The records follow. Count the lines holding "mgwu" and give only the number.

# Data records
'''

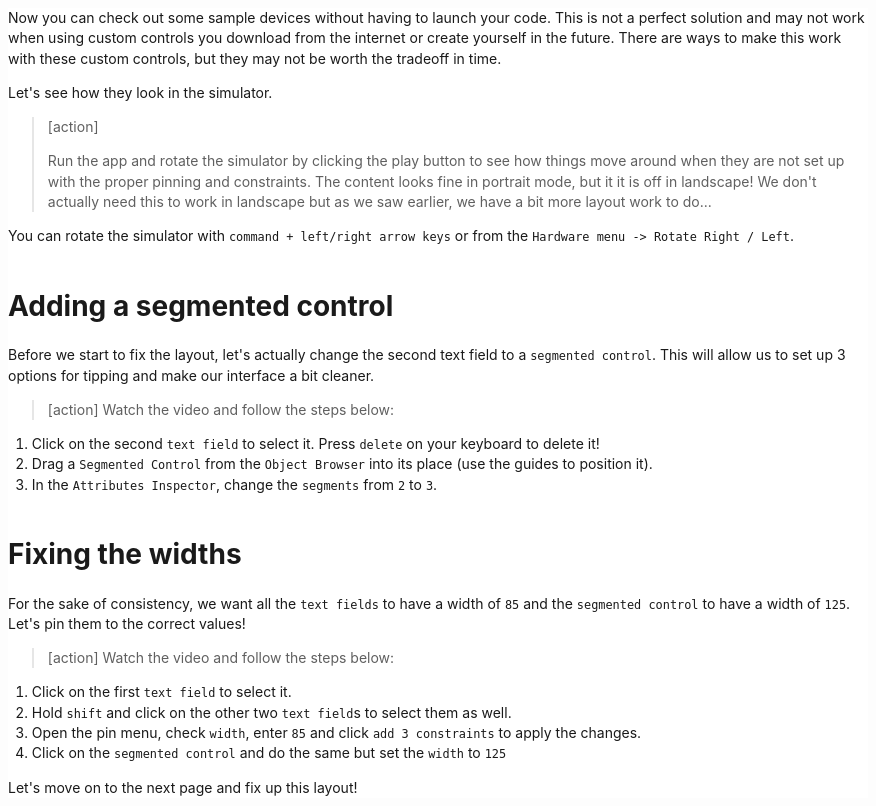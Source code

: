 Now you can check out some sample devices without having to launch your code. This is not a perfect solution and may not work when using custom controls you download from the internet or create yourself in the future. There are ways to make this work with these custom controls, but they may not be worth the tradeoff in time.

Let's see how they look in the simulator.

>[action]
>
> Run the app and rotate the simulator by clicking the play button to see how things move around when they are not set up with the proper pinning and constraints. The content looks fine in portrait mode, but it it is off in landscape! We don't actually need this to work in landscape but as we saw earlier, we have a bit more layout work to do...
>
You can rotate the simulator with `command + left/right arrow keys` or from the `Hardware menu -> Rotate Right / Left`.

# Adding a segmented control

Before we start to fix the layout, let's actually change the second text field to a `segmented control`. This will allow us to set up 3 options for tipping and make our interface a bit cleaner.

>[action]
> Watch the video and follow the steps below:
>
1. Click on the second `text field` to select it. Press `delete` on your keyboard to delete it!
1. Drag a `Segmented Control` from the `Object Browser` into its place (use the guides to position it).
1. In the `Attributes Inspector`, change the `segments` from `2` to `3`.
>
> ![ms-video](https://s3.amazonaws.com/mgwu-misc/TipCalculator-Swift3/08_adding_segment.mp4)

# Fixing the widths

For the sake of consistency, we want all the `text fields` to have a width of `85` and the `segmented control` to have a width of `125`. Let's pin them to the correct values!

> [action]
> Watch the video and follow the steps below:
>
1. Click on the first `text field` to select it.
1. Hold `shift` and click on the other two `text field`s to select them as well.
1. Open the pin menu, check `width`, enter `85` and click `add 3 constraints` to apply the changes.
1. Click on the `segmented control` and do the same but set the `width` to `125`
>
> ![ms-video](https://s3.amazonaws.com/mgwu-misc/TipCalculator-Swift3/09_adding_widths.mp4)

Let's move on to the next page and fix up this layout!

'''

# Answer below
2